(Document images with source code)
[Start of section]

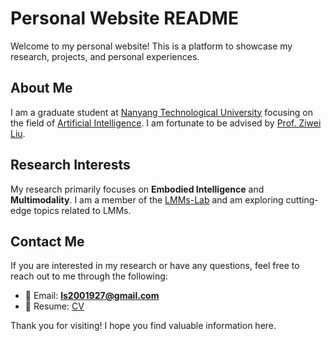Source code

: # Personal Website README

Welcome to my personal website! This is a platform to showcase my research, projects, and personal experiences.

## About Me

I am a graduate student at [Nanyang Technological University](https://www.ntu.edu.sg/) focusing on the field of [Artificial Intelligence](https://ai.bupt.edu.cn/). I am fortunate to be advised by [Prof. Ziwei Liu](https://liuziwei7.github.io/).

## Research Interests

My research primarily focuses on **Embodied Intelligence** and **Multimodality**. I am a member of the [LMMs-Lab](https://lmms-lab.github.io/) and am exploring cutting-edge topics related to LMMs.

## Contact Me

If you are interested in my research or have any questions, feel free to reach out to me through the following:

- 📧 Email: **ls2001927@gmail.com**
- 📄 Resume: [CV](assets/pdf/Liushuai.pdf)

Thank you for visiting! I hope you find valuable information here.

[End of section]

Description of the task: No pictures belong in the copy; output every record exactly.

Answer box:
Source code

: # Personal Website README

Welcome to my personal website! This is a platform to showcase my research, projects, and personal experiences.

## About Me

I am a graduate student at [Nanyang Technological University](https://www.ntu.edu.sg/) focusing on the field of [Artificial Intelligence](https://ai.bupt.edu.cn/). I am fortunate to be advised by [Prof. Ziwei Liu](https://liuziwei7.github.io/).

## Research Interests

My research primarily focuses on **Embodied Intelligence** and **Multimodality**. I am a member of the [LMMs-Lab](https://lmms-lab.github.io/) and am exploring cutting-edge topics related to LMMs.

## Contact Me

If you are interested in my research or have any questions, feel free to reach out to me through the following:

- 📧 Email: **ls2001927@gmail.com**
- 📄 Resume: [CV](assets/pdf/Liushuai.pdf)

Thank you for visiting! I hope you find valuable information here.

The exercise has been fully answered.